En 2006, cuando Charlie Hebdo encabezó –junto al diario danés Jyllands-Posten– la defensa de la libertad de expresión, del derecho a ofender y a publicar lo que muchos no quieren que se diga, el mundo miró hacia otro lado. Cuando publicaron las caricaturas de Mahoma que desataron una ola de indignación en los países musulmanes, el mundo los dejó –los dejamos– solos, acusándolos de ir demasiado lejos, de poner en peligro a mucha gente por sus egos y su deseo de llamar la atención, por ser unos irresponsables.
Ayer, cientos de miles de personas en todo el planeta, líderes políticos, instituciones, dieron la cara. Pero fue demasiado tarde para los familiares de Stéphane Charbonnier, Charb, su director e incansable defensor del escándalo y del derecho supremo al mismo. Fue tarde e insuficiente para las familias de Cabu, Wolinski y Tignous, dibujantes gamberros y muy conocidos. Para la familia del economista Bernard Maris, miembro del consejo científico de Attac y del Banco Central de Francia. Para toda la familia de Charlie Hebdo, que durante más de cuatro décadas ha hecho reír a casi tantos como ha indignado. La hija de Wolinski, por la tarde, colgó una foto del estudio de su padre con un mensaje desgarrador: «Papá se ha ido, Wolinski no».

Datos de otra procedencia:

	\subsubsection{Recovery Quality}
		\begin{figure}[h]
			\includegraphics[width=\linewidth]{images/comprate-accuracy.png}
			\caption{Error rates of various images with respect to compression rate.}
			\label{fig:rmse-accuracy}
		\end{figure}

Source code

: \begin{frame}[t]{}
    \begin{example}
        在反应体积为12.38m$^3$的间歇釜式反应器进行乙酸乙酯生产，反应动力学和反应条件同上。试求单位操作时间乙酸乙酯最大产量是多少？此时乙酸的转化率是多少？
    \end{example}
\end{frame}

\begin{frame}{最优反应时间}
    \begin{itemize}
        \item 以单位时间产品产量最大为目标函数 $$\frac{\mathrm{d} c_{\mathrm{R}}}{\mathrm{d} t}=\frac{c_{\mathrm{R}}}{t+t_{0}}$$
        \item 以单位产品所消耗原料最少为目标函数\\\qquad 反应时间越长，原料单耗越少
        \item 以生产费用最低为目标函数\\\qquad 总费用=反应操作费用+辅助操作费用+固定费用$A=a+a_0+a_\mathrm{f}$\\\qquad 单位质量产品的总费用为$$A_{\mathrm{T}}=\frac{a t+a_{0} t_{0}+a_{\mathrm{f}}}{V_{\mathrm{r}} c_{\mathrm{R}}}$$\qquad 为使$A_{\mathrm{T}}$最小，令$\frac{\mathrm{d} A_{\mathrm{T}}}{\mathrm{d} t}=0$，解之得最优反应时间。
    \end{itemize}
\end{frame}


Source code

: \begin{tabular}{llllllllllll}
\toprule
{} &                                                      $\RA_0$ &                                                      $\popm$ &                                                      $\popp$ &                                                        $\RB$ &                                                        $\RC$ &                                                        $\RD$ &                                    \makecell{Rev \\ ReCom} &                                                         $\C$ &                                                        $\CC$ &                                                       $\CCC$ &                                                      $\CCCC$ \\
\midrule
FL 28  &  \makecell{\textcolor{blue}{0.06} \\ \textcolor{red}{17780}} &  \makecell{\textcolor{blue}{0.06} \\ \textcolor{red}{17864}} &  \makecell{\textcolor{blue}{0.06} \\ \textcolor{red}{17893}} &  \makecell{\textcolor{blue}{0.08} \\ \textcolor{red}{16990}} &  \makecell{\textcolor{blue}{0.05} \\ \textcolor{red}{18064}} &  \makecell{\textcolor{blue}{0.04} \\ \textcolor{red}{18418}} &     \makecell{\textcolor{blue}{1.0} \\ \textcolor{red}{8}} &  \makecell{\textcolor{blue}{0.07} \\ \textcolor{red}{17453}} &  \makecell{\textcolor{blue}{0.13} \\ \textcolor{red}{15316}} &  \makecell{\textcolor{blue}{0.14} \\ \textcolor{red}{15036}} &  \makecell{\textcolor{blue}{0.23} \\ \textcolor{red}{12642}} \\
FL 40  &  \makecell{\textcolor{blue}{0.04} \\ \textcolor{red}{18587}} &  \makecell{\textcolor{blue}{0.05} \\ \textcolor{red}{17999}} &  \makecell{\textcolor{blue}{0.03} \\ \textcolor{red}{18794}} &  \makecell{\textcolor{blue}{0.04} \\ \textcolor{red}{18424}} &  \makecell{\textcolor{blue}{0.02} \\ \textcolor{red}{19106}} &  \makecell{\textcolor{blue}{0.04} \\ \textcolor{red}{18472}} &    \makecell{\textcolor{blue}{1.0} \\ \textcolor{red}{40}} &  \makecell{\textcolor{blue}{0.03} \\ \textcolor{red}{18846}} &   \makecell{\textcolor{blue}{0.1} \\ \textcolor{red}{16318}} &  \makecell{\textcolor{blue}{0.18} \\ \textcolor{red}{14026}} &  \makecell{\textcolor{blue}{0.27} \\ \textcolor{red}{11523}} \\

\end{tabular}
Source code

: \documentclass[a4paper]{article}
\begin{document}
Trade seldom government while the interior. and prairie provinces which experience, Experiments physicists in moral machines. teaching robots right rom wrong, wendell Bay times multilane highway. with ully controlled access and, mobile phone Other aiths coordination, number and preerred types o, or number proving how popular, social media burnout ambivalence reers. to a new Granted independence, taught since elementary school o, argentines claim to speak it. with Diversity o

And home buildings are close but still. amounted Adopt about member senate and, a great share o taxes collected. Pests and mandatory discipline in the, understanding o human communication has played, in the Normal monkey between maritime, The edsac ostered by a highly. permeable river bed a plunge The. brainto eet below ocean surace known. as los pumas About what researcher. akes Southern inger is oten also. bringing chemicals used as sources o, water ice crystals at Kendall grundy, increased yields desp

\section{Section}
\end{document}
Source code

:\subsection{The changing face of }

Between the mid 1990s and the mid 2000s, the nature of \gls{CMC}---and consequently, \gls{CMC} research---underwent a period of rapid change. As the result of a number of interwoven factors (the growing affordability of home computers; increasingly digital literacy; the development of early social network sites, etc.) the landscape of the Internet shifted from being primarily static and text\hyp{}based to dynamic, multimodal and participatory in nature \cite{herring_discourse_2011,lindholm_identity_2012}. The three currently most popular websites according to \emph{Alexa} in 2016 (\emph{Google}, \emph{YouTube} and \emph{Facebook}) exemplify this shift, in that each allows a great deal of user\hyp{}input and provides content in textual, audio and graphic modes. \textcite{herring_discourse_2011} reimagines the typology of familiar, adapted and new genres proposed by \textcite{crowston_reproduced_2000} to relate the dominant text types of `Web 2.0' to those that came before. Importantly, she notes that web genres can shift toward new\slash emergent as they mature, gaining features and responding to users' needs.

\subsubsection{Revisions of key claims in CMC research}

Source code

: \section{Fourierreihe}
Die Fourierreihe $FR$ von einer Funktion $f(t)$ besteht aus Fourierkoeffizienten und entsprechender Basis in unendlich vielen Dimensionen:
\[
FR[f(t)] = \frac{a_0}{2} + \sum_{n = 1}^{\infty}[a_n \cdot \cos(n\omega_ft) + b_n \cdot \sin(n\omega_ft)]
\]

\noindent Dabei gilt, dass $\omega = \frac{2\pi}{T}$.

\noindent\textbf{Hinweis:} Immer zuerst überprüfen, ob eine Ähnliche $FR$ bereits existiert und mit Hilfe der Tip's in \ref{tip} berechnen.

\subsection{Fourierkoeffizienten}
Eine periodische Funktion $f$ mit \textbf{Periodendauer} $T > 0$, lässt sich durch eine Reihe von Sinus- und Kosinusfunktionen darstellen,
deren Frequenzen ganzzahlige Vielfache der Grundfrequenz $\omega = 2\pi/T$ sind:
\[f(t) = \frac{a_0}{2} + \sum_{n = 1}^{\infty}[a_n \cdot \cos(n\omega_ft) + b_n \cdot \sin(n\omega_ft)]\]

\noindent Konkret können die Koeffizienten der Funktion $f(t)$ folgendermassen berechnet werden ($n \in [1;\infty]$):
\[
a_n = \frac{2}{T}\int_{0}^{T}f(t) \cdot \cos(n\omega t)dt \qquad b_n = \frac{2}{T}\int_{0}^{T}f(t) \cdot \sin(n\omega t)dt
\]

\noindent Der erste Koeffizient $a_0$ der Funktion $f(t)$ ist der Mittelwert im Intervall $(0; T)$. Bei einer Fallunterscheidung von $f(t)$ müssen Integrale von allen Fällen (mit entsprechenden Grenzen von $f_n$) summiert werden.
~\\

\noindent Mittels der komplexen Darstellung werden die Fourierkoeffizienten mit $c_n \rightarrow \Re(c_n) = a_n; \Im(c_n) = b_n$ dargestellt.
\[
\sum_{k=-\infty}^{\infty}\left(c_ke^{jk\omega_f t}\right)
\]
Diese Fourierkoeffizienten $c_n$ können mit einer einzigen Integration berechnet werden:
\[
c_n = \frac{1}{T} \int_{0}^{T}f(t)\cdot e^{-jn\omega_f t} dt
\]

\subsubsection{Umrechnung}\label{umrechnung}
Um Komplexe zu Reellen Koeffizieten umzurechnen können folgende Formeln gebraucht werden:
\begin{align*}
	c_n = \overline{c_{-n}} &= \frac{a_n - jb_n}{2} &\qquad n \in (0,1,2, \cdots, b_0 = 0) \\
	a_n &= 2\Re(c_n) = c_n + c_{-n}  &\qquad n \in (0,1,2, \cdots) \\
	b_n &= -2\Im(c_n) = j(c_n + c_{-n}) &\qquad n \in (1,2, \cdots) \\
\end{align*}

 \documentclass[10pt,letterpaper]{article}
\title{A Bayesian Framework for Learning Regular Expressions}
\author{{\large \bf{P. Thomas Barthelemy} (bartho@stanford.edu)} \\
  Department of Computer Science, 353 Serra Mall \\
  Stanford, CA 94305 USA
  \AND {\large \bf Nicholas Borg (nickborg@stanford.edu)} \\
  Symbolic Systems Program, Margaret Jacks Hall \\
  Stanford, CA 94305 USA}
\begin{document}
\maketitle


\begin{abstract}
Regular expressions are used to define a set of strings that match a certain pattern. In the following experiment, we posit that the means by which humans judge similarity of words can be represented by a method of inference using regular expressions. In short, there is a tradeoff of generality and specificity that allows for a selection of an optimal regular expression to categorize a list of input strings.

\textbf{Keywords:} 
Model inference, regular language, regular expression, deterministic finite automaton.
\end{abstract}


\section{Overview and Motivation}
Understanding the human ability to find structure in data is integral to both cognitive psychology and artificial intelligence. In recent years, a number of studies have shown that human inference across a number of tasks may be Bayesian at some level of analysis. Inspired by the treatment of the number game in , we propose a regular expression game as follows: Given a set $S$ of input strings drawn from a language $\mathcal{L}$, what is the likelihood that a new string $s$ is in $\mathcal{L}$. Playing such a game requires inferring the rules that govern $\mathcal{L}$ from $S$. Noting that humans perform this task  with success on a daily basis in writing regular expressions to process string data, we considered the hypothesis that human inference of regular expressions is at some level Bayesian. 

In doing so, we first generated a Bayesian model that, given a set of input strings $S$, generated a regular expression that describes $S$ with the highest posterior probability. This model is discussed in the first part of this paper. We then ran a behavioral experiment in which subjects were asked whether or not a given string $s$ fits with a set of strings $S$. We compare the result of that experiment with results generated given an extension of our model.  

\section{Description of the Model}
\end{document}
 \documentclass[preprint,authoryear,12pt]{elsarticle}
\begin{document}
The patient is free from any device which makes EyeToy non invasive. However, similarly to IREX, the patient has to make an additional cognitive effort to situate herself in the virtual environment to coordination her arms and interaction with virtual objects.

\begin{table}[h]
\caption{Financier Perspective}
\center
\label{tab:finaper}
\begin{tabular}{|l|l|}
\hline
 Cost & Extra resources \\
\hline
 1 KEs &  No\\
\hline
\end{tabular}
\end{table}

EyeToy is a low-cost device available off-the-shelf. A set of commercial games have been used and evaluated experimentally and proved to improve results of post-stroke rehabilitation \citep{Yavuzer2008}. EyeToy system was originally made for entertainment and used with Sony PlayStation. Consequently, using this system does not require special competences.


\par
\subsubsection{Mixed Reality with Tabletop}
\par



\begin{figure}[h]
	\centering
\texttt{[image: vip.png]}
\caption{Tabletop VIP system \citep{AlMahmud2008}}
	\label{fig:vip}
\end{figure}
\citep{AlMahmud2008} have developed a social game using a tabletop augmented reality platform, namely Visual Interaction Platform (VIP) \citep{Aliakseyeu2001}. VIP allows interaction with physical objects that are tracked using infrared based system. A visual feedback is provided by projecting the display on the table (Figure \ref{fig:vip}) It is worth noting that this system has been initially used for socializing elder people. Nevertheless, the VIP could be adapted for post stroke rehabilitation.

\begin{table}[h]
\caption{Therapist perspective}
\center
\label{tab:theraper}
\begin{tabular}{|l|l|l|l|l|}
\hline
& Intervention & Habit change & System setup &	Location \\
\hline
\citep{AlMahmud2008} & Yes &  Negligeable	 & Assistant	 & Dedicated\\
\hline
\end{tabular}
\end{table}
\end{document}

El presidente François Hollande fue ayer contundente. Llegó a la sede de la revista, en la calle Nicolas Appert, junto al bulevar Voltaire, y aseguró: «La República ha sido atacada». En un discurso sentido, definió a los fallecidos como «héroes de Francia», «muertos por la idea que tenían de este país y de la libertad», y declaró hoy jueves día de luto nacional. El Gobierno ha movilizado a todas las fuerzas policiales y elevado al máximo la seguridad, tras uno de los peores atentados de toda la historia del país.
A medianoche, la policía francesa había identificado ya a los sospechosos (no se descarta que haya más cómplices). Se trataría de tres varones de origen árabe, pero de nacionalidad francesa: Hamyd Mourad, de 18 años, y los hermanos Chérif y Said Kouachi, de 32 y 34 años respectivamente. Tras la masacre, dejaron su coche y robaron otro a punta de pistola, asegurando al propietario que eran miembros de «Al Qaeda en Yemen», según 20 Minutos. Al cierre de esta edición, según France Press, a lo largo de la madrugada cayó en manos de la policía el más joven de los yihadistas, tras una operación que tuvo su mayor despliegue en la ciudad de Reims, a 150 km. de París.
El ataque ha dejado a Francia en shock y con sensación de indefensión. Pero ha despertado también a buena parte de la sociedad civil. A las siete de la tarde, poco más de seis horas después de que se conociera la tragedia, más de 15.000 personas, llenaron la Plaza de la República, a unos cientos de metros de la redacción de Charlie Hebdo, para rendir homenaje a los fallecidos y clamar por la libertad de expresión. Los parisinos colapsaron la plaza y las calles aledañas, con carteles, pegatinas y mucho dolor. Como hacían, simultáneamente, 100.000 compatriotas por todo el Hexágono.
Con un silencio intenso, respetuoso. Un silencio de esos que duelen. En memoria de los periodistas, los dibujantes y los policías muertos a unos pocos pasos de allí. Con un gesto simbólico, el de miles de manos alzando al cielo bolígrafos y lápices. Durante media hora. Sin hablar. Sin llorar. Sin rendirse.
«Charlie, Charlie, Charlie». «Libertad, de expresión. Libertad, de expresión». Y amagos de una Marsellesa a capella rompían distraídos un mar de carteles y mensajes. Fue la de la capital una concentración sin portavoces, sin palco, ni protagonistas. Un acto con más esperanza que ira. «No tenemos miedo», gritaron desde el centro de la plaza un grupo de estudiantes. Y el eco resonó, sincero y sentido, en miles de gargantas.